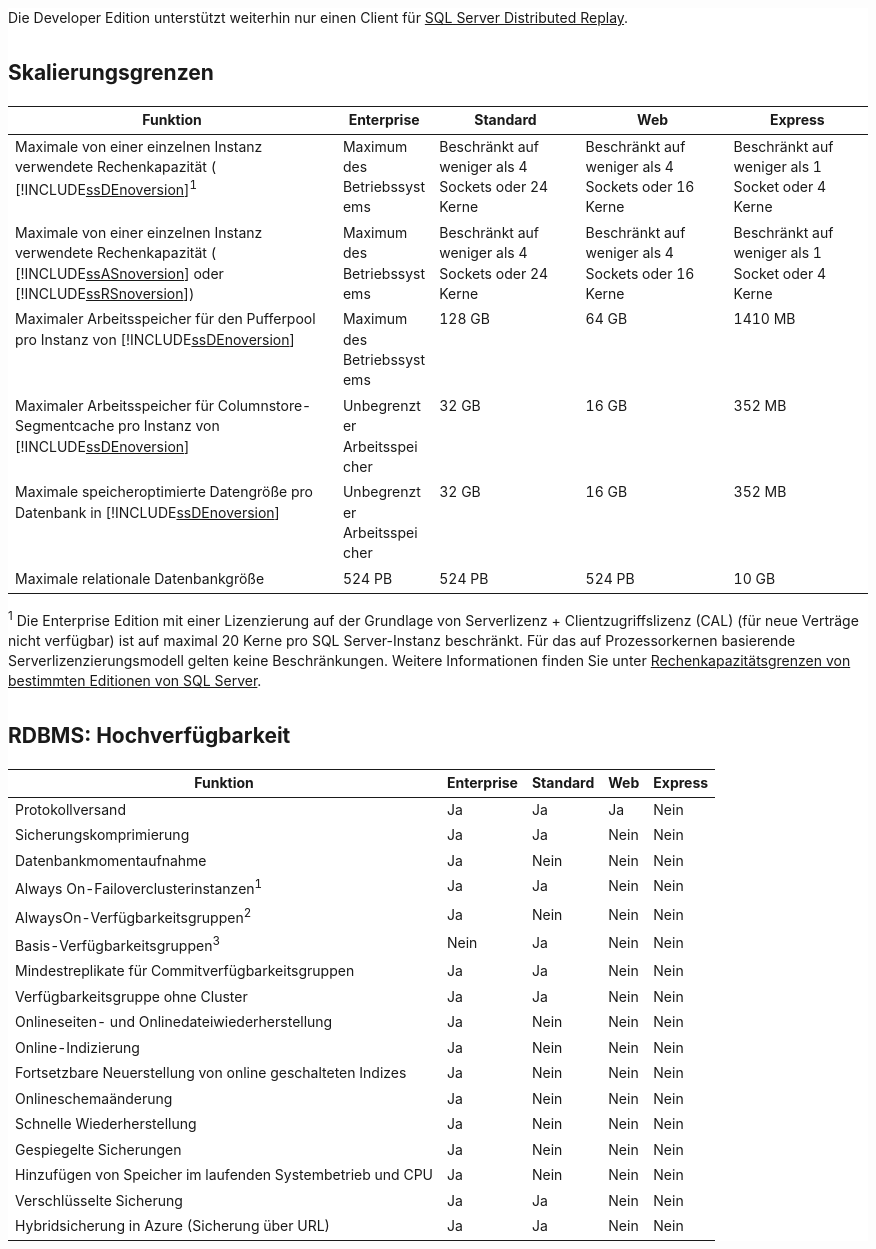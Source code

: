 Die Developer Edition unterstützt weiterhin nur einen Client für [SQL Server Distributed Replay](../tools/distributed-replay/sql-server-distributed-replay.md). 
  
##  <a name="scale-limits"></a><a name="Cross-BoxScaleLimits"></a> Skalierungsgrenzen  
  
|Funktion|Enterprise|Standard|Web|Express| 
|-------------|----------------|--------------|---------|------------------------|
|Maximale von einer einzelnen Instanz verwendete Rechenkapazität ( [!INCLUDE[ssDEnoversion](../includes/ssdenoversion-md.md)]<sup>1</sup>|Maximum des Betriebssystems|Beschränkt auf weniger als 4 Sockets oder 24 Kerne|Beschränkt auf weniger als 4 Sockets oder 16 Kerne|Beschränkt auf weniger als 1 Socket oder 4 Kerne| 
|Maximale von einer einzelnen Instanz verwendete Rechenkapazität ( [!INCLUDE[ssASnoversion](../includes/ssasnoversion-md.md)] oder [!INCLUDE[ssRSnoversion](../includes/ssrsnoversion-md.md)])|Maximum des Betriebssystems|Beschränkt auf weniger als 4 Sockets oder 24 Kerne|Beschränkt auf weniger als 4 Sockets oder 16 Kerne|Beschränkt auf weniger als 1 Socket oder 4 Kerne|
|Maximaler Arbeitsspeicher für den Pufferpool pro Instanz von [!INCLUDE[ssDEnoversion](../includes/ssdenoversion-md.md)]|Maximum des Betriebssystems|128 GB|64 GB|1410 MB|
|Maximaler Arbeitsspeicher für Columnstore-Segmentcache pro Instanz von [!INCLUDE[ssDEnoversion](../includes/ssdenoversion-md.md)]|Unbegrenzter Arbeitsspeicher| 32 GB| 16 GB| 352 MB|  
|Maximale speicheroptimierte Datengröße pro Datenbank in [!INCLUDE[ssDEnoversion](../includes/ssdenoversion-md.md)]|Unbegrenzter Arbeitsspeicher| 32 GB| 16 GB| 352 MB|
|Maximale relationale Datenbankgröße|524 PB|524 PB|524 PB|10 GB|  
  
<sup>1</sup> Die Enterprise Edition mit einer Lizenzierung auf der Grundlage von Serverlizenz + Clientzugriffslizenz (CAL) (für neue Verträge nicht verfügbar) ist auf maximal 20 Kerne pro SQL Server-Instanz beschränkt. Für das auf Prozessorkernen basierende Serverlizenzierungsmodell gelten keine Beschränkungen. Weitere Informationen finden Sie unter [Rechenkapazitätsgrenzen von bestimmten Editionen von SQL Server](../sql-server/compute-capacity-limits-by-edition-of-sql-server.md).  
 
##  <a name="rdbms-high-availability"></a><a name="RDBMSHA"></a> RDBMS: Hochverfügbarkeit  
  
|Funktion|Enterprise|Standard|Web|Express|  
|-------------|----------------|--------------|---------|------------------------|  
|Protokollversand|Ja|Ja|Ja|Nein |  
|Sicherungskomprimierung|Ja|Ja|Nein |Nein | 
|Datenbankmomentaufnahme|Ja|Nein |Nein |Nein |
|Always On-Failoverclusterinstanzen<sup>1</sup>|Ja|Ja|Nein |Nein | 
|AlwaysOn-Verfügbarkeitsgruppen<sup>2</sup>|Ja|Nein |Nein |Nein |
|Basis-Verfügbarkeitsgruppen<sup>3</sup>|Nein |Ja|Nein |Nein |
|Mindestreplikate für Commitverfügbarkeitsgruppen|Ja|Ja|Nein |Nein |
|Verfügbarkeitsgruppe ohne Cluster|Ja|Ja|Nein |Nein |
|Onlineseiten- und Onlinedateiwiederherstellung|Ja|Nein |Nein |Nein |
|Online-Indizierung|Ja|Nein |Nein |Nein |
|Fortsetzbare Neuerstellung von online geschalteten Indizes|Ja|Nein |Nein |Nein |
|Onlineschemaänderung|Ja|Nein |Nein |Nein |
|Schnelle Wiederherstellung|Ja|Nein |Nein |Nein |
|Gespiegelte Sicherungen|Ja|Nein |Nein |Nein |
|Hinzufügen von Speicher im laufenden Systembetrieb und CPU|Ja|Nein |Nein |Nein |
|Verschlüsselte Sicherung|Ja|Ja|Nein |Nein |
|Hybridsicherung in Azure (Sicherung über URL)|Ja|Ja|Nein |Nein |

********************

For this exercise, output the records exactly but omit their pictures.

Source code

: Die Developer Edition unterstützt weiterhin nur einen Client für [SQL Server Distributed Replay](../tools/distributed-replay/sql-server-distributed-replay.md). 
  
##  <a name="scale-limits"></a><a name="Cross-BoxScaleLimits"></a> Skalierungsgrenzen  
  
|Funktion|Enterprise|Standard|Web|Express| 
|-------------|----------------|--------------|---------|------------------------|
|Maximale von einer einzelnen Instanz verwendete Rechenkapazität ( [!INCLUDE[ssDEnoversion](../includes/ssdenoversion-md.md)]<sup>1</sup>|Maximum des Betriebssystems|Beschränkt auf weniger als 4 Sockets oder 24 Kerne|Beschränkt auf weniger als 4 Sockets oder 16 Kerne|Beschränkt auf weniger als 1 Socket oder 4 Kerne| 
|Maximale von einer einzelnen Instanz verwendete Rechenkapazität ( [!INCLUDE[ssASnoversion](../includes/ssasnoversion-md.md)] oder [!INCLUDE[ssRSnoversion](../includes/ssrsnoversion-md.md)])|Maximum des Betriebssystems|Beschränkt auf weniger als 4 Sockets oder 24 Kerne|Beschränkt auf weniger als 4 Sockets oder 16 Kerne|Beschränkt auf weniger als 1 Socket oder 4 Kerne|
|Maximaler Arbeitsspeicher für den Pufferpool pro Instanz von [!INCLUDE[ssDEnoversion](../includes/ssdenoversion-md.md)]|Maximum des Betriebssystems|128 GB|64 GB|1410 MB|
|Maximaler Arbeitsspeicher für Columnstore-Segmentcache pro Instanz von [!INCLUDE[ssDEnoversion](../includes/ssdenoversion-md.md)]|Unbegrenzter Arbeitsspeicher| 32 GB| 16 GB| 352 MB|  
|Maximale speicheroptimierte Datengröße pro Datenbank in [!INCLUDE[ssDEnoversion](../includes/ssdenoversion-md.md)]|Unbegrenzter Arbeitsspeicher| 32 GB| 16 GB| 352 MB|
|Maximale relationale Datenbankgröße|524 PB|524 PB|524 PB|10 GB|  
  
<sup>1</sup> Die Enterprise Edition mit einer Lizenzierung auf der Grundlage von Serverlizenz + Clientzugriffslizenz (CAL) (für neue Verträge nicht verfügbar) ist auf maximal 20 Kerne pro SQL Server-Instanz beschränkt. Für das auf Prozessorkernen basierende Serverlizenzierungsmodell gelten keine Beschränkungen. Weitere Informationen finden Sie unter [Rechenkapazitätsgrenzen von bestimmten Editionen von SQL Server](../sql-server/compute-capacity-limits-by-edition-of-sql-server.md).  
 
##  <a name="rdbms-high-availability"></a><a name="RDBMSHA"></a> RDBMS: Hochverfügbarkeit  
  
|Funktion|Enterprise|Standard|Web|Express|  
|-------------|----------------|--------------|---------|------------------------|  
|Protokollversand|Ja|Ja|Ja|Nein |  
|Sicherungskomprimierung|Ja|Ja|Nein |Nein | 
|Datenbankmomentaufnahme|Ja|Nein |Nein |Nein |
|Always On-Failoverclusterinstanzen<sup>1</sup>|Ja|Ja|Nein |Nein | 
|AlwaysOn-Verfügbarkeitsgruppen<sup>2</sup>|Ja|Nein |Nein |Nein |
|Basis-Verfügbarkeitsgruppen<sup>3</sup>|Nein |Ja|Nein |Nein |
|Mindestreplikate für Commitverfügbarkeitsgruppen|Ja|Ja|Nein |Nein |
|Verfügbarkeitsgruppe ohne Cluster|Ja|Ja|Nein |Nein |
|Onlineseiten- und Onlinedateiwiederherstellung|Ja|Nein |Nein |Nein |
|Online-Indizierung|Ja|Nein |Nein |Nein |
|Fortsetzbare Neuerstellung von online geschalteten Indizes|Ja|Nein |Nein |Nein |
|Onlineschemaänderung|Ja|Nein |Nein |Nein |
|Schnelle Wiederherstellung|Ja|Nein |Nein |Nein |
|Gespiegelte Sicherungen|Ja|Nein |Nein |Nein |
|Hinzufügen von Speicher im laufenden Systembetrieb und CPU|Ja|Nein |Nein |Nein |
|Verschlüsselte Sicherung|Ja|Ja|Nein |Nein |
|Hybridsicherung in Azure (Sicherung über URL)|Ja|Ja|Nein |Nein |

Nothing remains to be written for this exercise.